There girls are from some random seeds found in a bag of decent bud. They have been budding sence dec 1 and we are not sure when to harvest or what strain they are?:bong1: The one with no buds just got put in there i think it's a female. Help me out just some advice?


----------



## Elephant Man (Jan 22, 2007)

Get a hold of a lupe, or magnifying glass, or microscope and take a good look at a small 'sugarleaf' from one of the buds.  You should see some 'small stems' with round spheres on top...look like microscopic mushrooms, these are called trichomes.  They will either appear clear, cloudy or amber (just the spheres or tops).  Most try and harvest at 50/50 cloudy/amber for a 'heady' high...or mostly amber, for a more 'couchlock' stone.

Are you trimming off fan leaves or is she cannabalizing them?  Don't trim them if you can help it...or unless they are 75% dead.

Looks like you can probably 'bring her on home' with just water for the last couple of weeks...I see some nute-burned tips.


----------



## surf4life181 (Jan 22, 2007)

thanks man is there anything special we should do for curing?  and some plants seem to have very little bud is this normal just a small producer?


----------



## Elephant Man (Jan 22, 2007)

excellent link on when to harvest:

http://www.marijuanapassion.com/forum/showthread.php?t=1938

this is the method I use for curing:

http://www.drugs-forum.com/growfaq/1364.htm


----------



## THE BROTHER'S GRUNT (Jan 23, 2007)

*Hey man nice shots. They look a bit on the nute burn side but nice none the less.
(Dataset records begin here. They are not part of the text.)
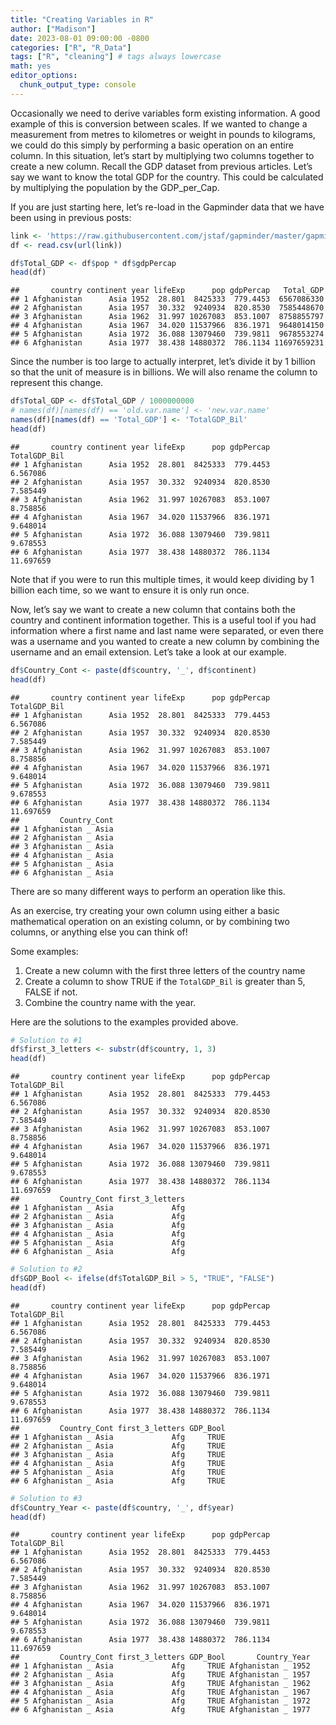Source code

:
 ```yaml
---
title: "Creating Variables in R"
author: ["Madison"]
date: 2023-08-01 09:00:00 -0800
categories: ["R", "R_Data"]
tags: ["R", "cleaning"] # tags always lowercase
math: yes
editor_options:
  chunk_output_type: console
---
```





Occasionally we need to derive variables form existing information. A good example of this is conversion between scales. If we wanted to change a measurement from metres to kilometres or weight in pounds to kilograms, we could do this simply by performing a basic operation on an entire column. In this situation, let’s start by multiplying two columns together to create a new column. Recall the GDP dataset from previous articles. Let’s say we want to know the total GDP for the country. This could be calculated by multiplying the population by the GDP_per_Cap.

If you are just starting here, let’s re-load in the Gapminder data that we have been using in previous posts:


``` r
link <- 'https://raw.githubusercontent.com/jstaf/gapminder/master/gapminder/gapminder.csv'
df <- read.csv(url(link))
```


``` r
df$Total_GDP <- df$pop * df$gdpPercap
head(df)
```

```
##       country continent year lifeExp      pop gdpPercap   Total_GDP
## 1 Afghanistan      Asia 1952  28.801  8425333  779.4453  6567086330
## 2 Afghanistan      Asia 1957  30.332  9240934  820.8530  7585448670
## 3 Afghanistan      Asia 1962  31.997 10267083  853.1007  8758855797
## 4 Afghanistan      Asia 1967  34.020 11537966  836.1971  9648014150
## 5 Afghanistan      Asia 1972  36.088 13079460  739.9811  9678553274
## 6 Afghanistan      Asia 1977  38.438 14880372  786.1134 11697659231
```

Since the number is too large to actually interpret, let’s divide it by 1 billion so that the unit of measure is in billions. We will also rename the column to represent this change.


``` r
df$Total_GDP <- df$Total_GDP / 1000000000
# names(df)[names(df) == 'old.var.name'] <- 'new.var.name'
names(df)[names(df) == 'Total_GDP'] <- 'TotalGDP_Bil'
head(df)
```

```
##       country continent year lifeExp      pop gdpPercap TotalGDP_Bil
## 1 Afghanistan      Asia 1952  28.801  8425333  779.4453     6.567086
## 2 Afghanistan      Asia 1957  30.332  9240934  820.8530     7.585449
## 3 Afghanistan      Asia 1962  31.997 10267083  853.1007     8.758856
## 4 Afghanistan      Asia 1967  34.020 11537966  836.1971     9.648014
## 5 Afghanistan      Asia 1972  36.088 13079460  739.9811     9.678553
## 6 Afghanistan      Asia 1977  38.438 14880372  786.1134    11.697659
```

Note that if you were to run this multiple times, it would keep dividing by 1 billion each time, so we want to ensure it is only run once.

Now, let’s say we want to create a new column that contains both the country and continent information together. This is a useful tool if you had information where a first name and last name were separated, or even there was a username and you wanted to create a new column by combining the username and an email extension. Let’s take a look at our example.


``` r
df$Country_Cont <- paste(df$country, '_', df$continent)
head(df)
```

```
##       country continent year lifeExp      pop gdpPercap TotalGDP_Bil
## 1 Afghanistan      Asia 1952  28.801  8425333  779.4453     6.567086
## 2 Afghanistan      Asia 1957  30.332  9240934  820.8530     7.585449
## 3 Afghanistan      Asia 1962  31.997 10267083  853.1007     8.758856
## 4 Afghanistan      Asia 1967  34.020 11537966  836.1971     9.648014
## 5 Afghanistan      Asia 1972  36.088 13079460  739.9811     9.678553
## 6 Afghanistan      Asia 1977  38.438 14880372  786.1134    11.697659
##         Country_Cont
## 1 Afghanistan _ Asia
## 2 Afghanistan _ Asia
## 3 Afghanistan _ Asia
## 4 Afghanistan _ Asia
## 5 Afghanistan _ Asia
## 6 Afghanistan _ Asia
```

There are so many different ways to perform an operation like this.

As an exercise, try creating your own column using either a basic mathematical operation on an existing column, or by combining two columns, or anything else you can think of!

Some examples:

1. Create a new column with the first three letters of the country name
2. Create a column to show TRUE if the `TotalGDP_Bil` is greater than 5, FALSE if not.
3. Combine the country name with the year.

Here are the solutions to the examples provided above.


``` r
# Solution to #1
df$first_3_letters <- substr(df$country, 1, 3)
head(df)
```

```
##       country continent year lifeExp      pop gdpPercap TotalGDP_Bil
## 1 Afghanistan      Asia 1952  28.801  8425333  779.4453     6.567086
## 2 Afghanistan      Asia 1957  30.332  9240934  820.8530     7.585449
## 3 Afghanistan      Asia 1962  31.997 10267083  853.1007     8.758856
## 4 Afghanistan      Asia 1967  34.020 11537966  836.1971     9.648014
## 5 Afghanistan      Asia 1972  36.088 13079460  739.9811     9.678553
## 6 Afghanistan      Asia 1977  38.438 14880372  786.1134    11.697659
##         Country_Cont first_3_letters
## 1 Afghanistan _ Asia             Afg
## 2 Afghanistan _ Asia             Afg
## 3 Afghanistan _ Asia             Afg
## 4 Afghanistan _ Asia             Afg
## 5 Afghanistan _ Asia             Afg
## 6 Afghanistan _ Asia             Afg
```


``` r
# Solution to #2
df$GDP_Bool <- ifelse(df$TotalGDP_Bil > 5, "TRUE", "FALSE")
head(df)
```

```
##       country continent year lifeExp      pop gdpPercap TotalGDP_Bil
## 1 Afghanistan      Asia 1952  28.801  8425333  779.4453     6.567086
## 2 Afghanistan      Asia 1957  30.332  9240934  820.8530     7.585449
## 3 Afghanistan      Asia 1962  31.997 10267083  853.1007     8.758856
## 4 Afghanistan      Asia 1967  34.020 11537966  836.1971     9.648014
## 5 Afghanistan      Asia 1972  36.088 13079460  739.9811     9.678553
## 6 Afghanistan      Asia 1977  38.438 14880372  786.1134    11.697659
##         Country_Cont first_3_letters GDP_Bool
## 1 Afghanistan _ Asia             Afg     TRUE
## 2 Afghanistan _ Asia             Afg     TRUE
## 3 Afghanistan _ Asia             Afg     TRUE
## 4 Afghanistan _ Asia             Afg     TRUE
## 5 Afghanistan _ Asia             Afg     TRUE
## 6 Afghanistan _ Asia             Afg     TRUE
```


``` r
# Solution to #3
df$Country_Year <- paste(df$country, '_', df$year)
head(df)
```

```
##       country continent year lifeExp      pop gdpPercap TotalGDP_Bil
## 1 Afghanistan      Asia 1952  28.801  8425333  779.4453     6.567086
## 2 Afghanistan      Asia 1957  30.332  9240934  820.8530     7.585449
## 3 Afghanistan      Asia 1962  31.997 10267083  853.1007     8.758856
## 4 Afghanistan      Asia 1967  34.020 11537966  836.1971     9.648014
## 5 Afghanistan      Asia 1972  36.088 13079460  739.9811     9.678553
## 6 Afghanistan      Asia 1977  38.438 14880372  786.1134    11.697659
##         Country_Cont first_3_letters GDP_Bool       Country_Year
## 1 Afghanistan _ Asia             Afg     TRUE Afghanistan _ 1952
## 2 Afghanistan _ Asia             Afg     TRUE Afghanistan _ 1957
## 3 Afghanistan _ Asia             Afg     TRUE Afghanistan _ 1962
## 4 Afghanistan _ Asia             Afg     TRUE Afghanistan _ 1967
## 5 Afghanistan _ Asia             Afg     TRUE Afghanistan _ 1972
## 6 Afghanistan _ Asia             Afg     TRUE Afghanistan _ 1977
```
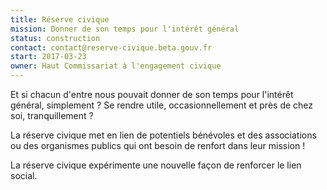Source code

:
 ```yaml
---
title: Réserve civique
mission: Donner de son temps pour l'intérêt général
status: construction
contact: contact@reserve-civique.beta.gouv.fr
start: 2017-03-23
owner: Haut Commissariat à l'engagement civique
---
```


Et si chacun d'entre nous pouvait donner de son temps pour l'intérêt général, simplement ? 
Se rendre utile, occasionnellement et près de chez soi, tranquillement ?

La réserve civique met en lien de potentiels bénévoles et des associations ou des organismes publics qui ont besoin de renfort dans leur mission !

La réserve civique expérimente une nouvelle façon de renforcer le lien social. 
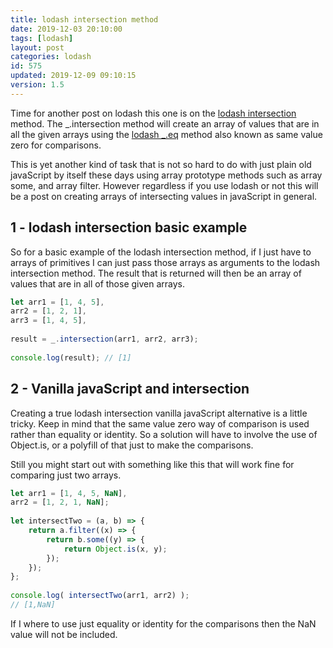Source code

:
 ```yaml
---
title: lodash intersection method
date: 2019-12-03 20:10:00
tags: [lodash]
layout: post
categories: lodash
id: 575
updated: 2019-12-09 09:10:15
version: 1.5
---
```


Time for another post on lodash this one is on the [lodash intersection](https://lodash.com/docs/4.17.15#intersection) method. The \_.intersection method will create an array of values that are in all the given arrays using the [lodash \_.eq](/2019/12/04/lodash_eq) method also known as same value zero for comparisons.

This is yet another kind of task that is not so hard to do with just plain old javaScript by itself these days using array prototype methods such as array some, and array filter. However regardless if you use lodash or not this will be a post on creating arrays of intersecting values in javaScript in general.

<!-- more -->

## 1 - lodash intersection basic example

So for a basic example of the lodash intersection method, if I just have to arrays of primitives I can just pass those arrays as arguments to the lodash intersection method. The result that is returned will then be an array of values that are in all of those given arrays.

```js
let arr1 = [1, 4, 5],
arr2 = [1, 2, 1],
arr3 = [1, 4, 5],
 
result = _.intersection(arr1, arr2, arr3);
 
console.log(result); // [1]
```

## 2 - Vanilla javaScript and intersection

Creating a true lodash intersection vanilla javaScript alternative is a little tricky. Keep in mind that the same value zero way of comparison is used rather than equality or identity. So a solution will have to involve the use of Object.is, or a polyfill of that just to make the comparisons.

Still you might start out with something like this that will work fine for comparing just two arrays.

```js
let arr1 = [1, 4, 5, NaN],
arr2 = [1, 2, 1, NaN];
 
let intersectTwo = (a, b) => {
    return a.filter((x) => {
        return b.some((y) => {
            return Object.is(x, y);
        });
    });
};
 
console.log( intersectTwo(arr1, arr2) );
// [1,NaN]
```

If I where to use just equality or identity for the comparisons then the NaN value will not be included.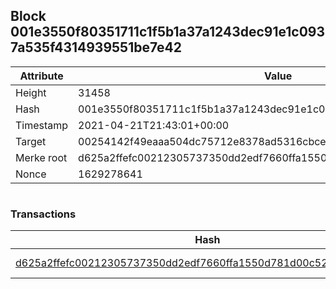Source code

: ## Block 001e3550f80351711c1f5b1a37a1243dec91e1c0937a535f4314939551be7e42

Attribute | Value
--- | ---
Height | 31458
Hash | 001e3550f80351711c1f5b1a37a1243dec91e1c0937a535f4314939551be7e42
Timestamp | 2021-04-21T21:43:01+00:00
Target | 00254142f49eaaa504dc75712e8378ad5316cbcead634704b3734b6271167cc4
Merke root | d625a2ffefc00212305737350dd2edf7660ffa1550d781d00c52d6f3cc1b626e
Nonce | 1629278641

```

```

### Transactions

Hash | Amount
--- | ---
[d625a2ffefc00212305737350dd2edf7660ffa1550d781d00c52d6f3cc1b626e](d625a2ffefc00212305737350dd2edf7660ffa1550d781d00c52d6f3cc1b626e.md) | 10.00000000 SKEPTI 
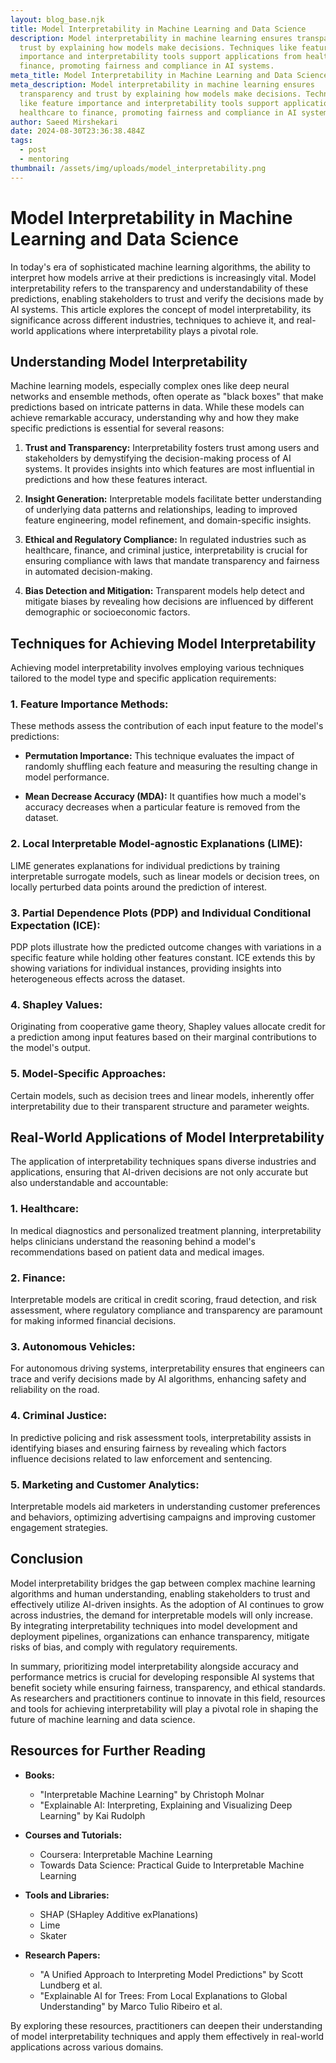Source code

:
 ```yaml
---
layout: blog_base.njk
title: Model Interpretability in Machine Learning and Data Science
description: Model interpretability in machine learning ensures transparency and
  trust by explaining how models make decisions. Techniques like feature
  importance and interpretability tools support applications from healthcare to
  finance, promoting fairness and compliance in AI systems.
meta_title: Model Interpretability in Machine Learning and Data Science
meta_description: Model interpretability in machine learning ensures
  transparency and trust by explaining how models make decisions. Techniques
  like feature importance and interpretability tools support applications from
  healthcare to finance, promoting fairness and compliance in AI systems.
author: Saeed Mirshekari
date: 2024-08-30T23:36:38.484Z
tags:
  - post
  - mentoring
thumbnail: /assets/img/uploads/model_interpretability.png
---
```

# Model Interpretability in Machine Learning and Data Science

In today's era of sophisticated machine learning algorithms, the ability to interpret how models arrive at their predictions is increasingly vital. Model interpretability refers to the transparency and understandability of these predictions, enabling stakeholders to trust and verify the decisions made by AI systems. This article explores the concept of model interpretability, its significance across different industries, techniques to achieve it, and real-world applications where interpretability plays a pivotal role.

## Understanding Model Interpretability

Machine learning models, especially complex ones like deep neural networks and ensemble methods, often operate as "black boxes" that make predictions based on intricate patterns in data. While these models can achieve remarkable accuracy, understanding why and how they make specific predictions is essential for several reasons:

1. **Trust and Transparency:** Interpretability fosters trust among users and stakeholders by demystifying the decision-making process of AI systems. It provides insights into which features are most influential in predictions and how these features interact.

2. **Insight Generation:** Interpretable models facilitate better understanding of underlying data patterns and relationships, leading to improved feature engineering, model refinement, and domain-specific insights.

3. **Ethical and Regulatory Compliance:** In regulated industries such as healthcare, finance, and criminal justice, interpretability is crucial for ensuring compliance with laws that mandate transparency and fairness in automated decision-making.

4. **Bias Detection and Mitigation:** Transparent models help detect and mitigate biases by revealing how decisions are influenced by different demographic or socioeconomic factors.

## Techniques for Achieving Model Interpretability

Achieving model interpretability involves employing various techniques tailored to the model type and specific application requirements:

### 1. **Feature Importance Methods:**

These methods assess the contribution of each input feature to the model's predictions:

- **Permutation Importance:** This technique evaluates the impact of randomly shuffling each feature and measuring the resulting change in model performance.
  
- **Mean Decrease Accuracy (MDA):** It quantifies how much a model's accuracy decreases when a particular feature is removed from the dataset.

### 2. **Local Interpretable Model-agnostic Explanations (LIME):**

LIME generates explanations for individual predictions by training interpretable surrogate models, such as linear models or decision trees, on locally perturbed data points around the prediction of interest.

### 3. **Partial Dependence Plots (PDP) and Individual Conditional Expectation (ICE):**

PDP plots illustrate how the predicted outcome changes with variations in a specific feature while holding other features constant. ICE extends this by showing variations for individual instances, providing insights into heterogeneous effects across the dataset.

### 4. **Shapley Values:**

Originating from cooperative game theory, Shapley values allocate credit for a prediction among input features based on their marginal contributions to the model's output.

### 5. **Model-Specific Approaches:**

Certain models, such as decision trees and linear models, inherently offer interpretability due to their transparent structure and parameter weights.

## Real-World Applications of Model Interpretability

The application of interpretability techniques spans diverse industries and applications, ensuring that AI-driven decisions are not only accurate but also understandable and accountable:

### 1. **Healthcare:**

In medical diagnostics and personalized treatment planning, interpretability helps clinicians understand the reasoning behind a model's recommendations based on patient data and medical images.

### 2. **Finance:**

Interpretable models are critical in credit scoring, fraud detection, and risk assessment, where regulatory compliance and transparency are paramount for making informed financial decisions.

### 3. **Autonomous Vehicles:**

For autonomous driving systems, interpretability ensures that engineers can trace and verify decisions made by AI algorithms, enhancing safety and reliability on the road.

### 4. **Criminal Justice:**

In predictive policing and risk assessment tools, interpretability assists in identifying biases and ensuring fairness by revealing which factors influence decisions related to law enforcement and sentencing.

### 5. **Marketing and Customer Analytics:**

Interpretable models aid marketers in understanding customer preferences and behaviors, optimizing advertising campaigns and improving customer engagement strategies.

## Conclusion

Model interpretability bridges the gap between complex machine learning algorithms and human understanding, enabling stakeholders to trust and effectively utilize AI-driven insights. As the adoption of AI continues to grow across industries, the demand for interpretable models will only increase. By integrating interpretability techniques into model development and deployment pipelines, organizations can enhance transparency, mitigate risks of bias, and comply with regulatory requirements.

In summary, prioritizing model interpretability alongside accuracy and performance metrics is crucial for developing responsible AI systems that benefit society while ensuring fairness, transparency, and ethical standards. As researchers and practitioners continue to innovate in this field, resources and tools for achieving interpretability will play a pivotal role in shaping the future of machine learning and data science.

## Resources for Further Reading

- **Books:**
  - "Interpretable Machine Learning" by Christoph Molnar
  - "Explainable AI: Interpreting, Explaining and Visualizing Deep Learning" by Kai Rudolph

- **Courses and Tutorials:**
  - Coursera: Interpretable Machine Learning
  - Towards Data Science: Practical Guide to Interpretable Machine Learning

- **Tools and Libraries:**
  - SHAP (SHapley Additive exPlanations)
  - Lime
  - Skater

- **Research Papers:**
  - "A Unified Approach to Interpreting Model Predictions" by Scott Lundberg et al.
  - "Explainable AI for Trees: From Local Explanations to Global Understanding" by Marco Tulio Ribeiro et al.

By exploring these resources, practitioners can deepen their understanding of model interpretability techniques and apply them effectively in real-world applications across various domains.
Have you flushed them at all? *


----------



## surf4life181 (Jan 23, 2007)

no we have been using just water for the last 2 weeks should we still flush right before harvest?


----------



## THE BROTHER'S GRUNT (Jan 23, 2007)

surf4life181 said:
			
		

> no we have been using just water for the last 2 weeks should we still flush right before harvest?


*IMHO i would flush them now to get any nutes out or your plants will continue to burn. *


----------